═════ Data for analysis
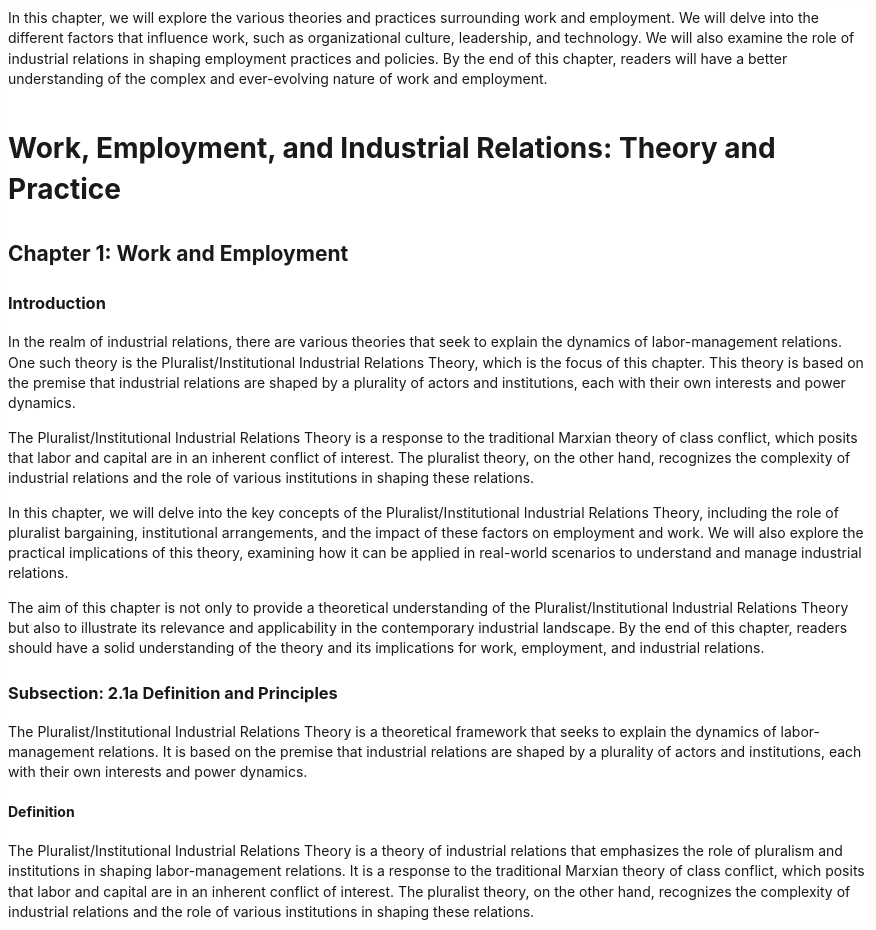In this chapter, we will explore the various theories and practices surrounding work and employment. We will delve into the different factors that influence work, such as organizational culture, leadership, and technology. We will also examine the role of industrial relations in shaping employment practices and policies. By the end of this chapter, readers will have a better understanding of the complex and ever-evolving nature of work and employment.


# Work, Employment, and Industrial Relations: Theory and Practice

## Chapter 1: Work and Employment




### Introduction

In the realm of industrial relations, there are various theories that seek to explain the dynamics of labor-management relations. One such theory is the Pluralist/Institutional Industrial Relations Theory, which is the focus of this chapter. This theory is based on the premise that industrial relations are shaped by a plurality of actors and institutions, each with their own interests and power dynamics. 

The Pluralist/Institutional Industrial Relations Theory is a response to the traditional Marxian theory of class conflict, which posits that labor and capital are in an inherent conflict of interest. The pluralist theory, on the other hand, recognizes the complexity of industrial relations and the role of various institutions in shaping these relations. 

In this chapter, we will delve into the key concepts of the Pluralist/Institutional Industrial Relations Theory, including the role of pluralist bargaining, institutional arrangements, and the impact of these factors on employment and work. We will also explore the practical implications of this theory, examining how it can be applied in real-world scenarios to understand and manage industrial relations.

The aim of this chapter is not only to provide a theoretical understanding of the Pluralist/Institutional Industrial Relations Theory but also to illustrate its relevance and applicability in the contemporary industrial landscape. By the end of this chapter, readers should have a solid understanding of the theory and its implications for work, employment, and industrial relations.




### Subsection: 2.1a Definition and Principles

The Pluralist/Institutional Industrial Relations Theory is a theoretical framework that seeks to explain the dynamics of labor-management relations. It is based on the premise that industrial relations are shaped by a plurality of actors and institutions, each with their own interests and power dynamics. 

#### Definition

The Pluralist/Institutional Industrial Relations Theory is a theory of industrial relations that emphasizes the role of pluralism and institutions in shaping labor-management relations. It is a response to the traditional Marxian theory of class conflict, which posits that labor and capital are in an inherent conflict of interest. The pluralist theory, on the other hand, recognizes the complexity of industrial relations and the role of various institutions in shaping these relations.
══════════
### Task details
Go over the data and return every line that includes the word "Definition".

### Output for this task
### Subsection: 2.1a Definition and Principles
#### Definition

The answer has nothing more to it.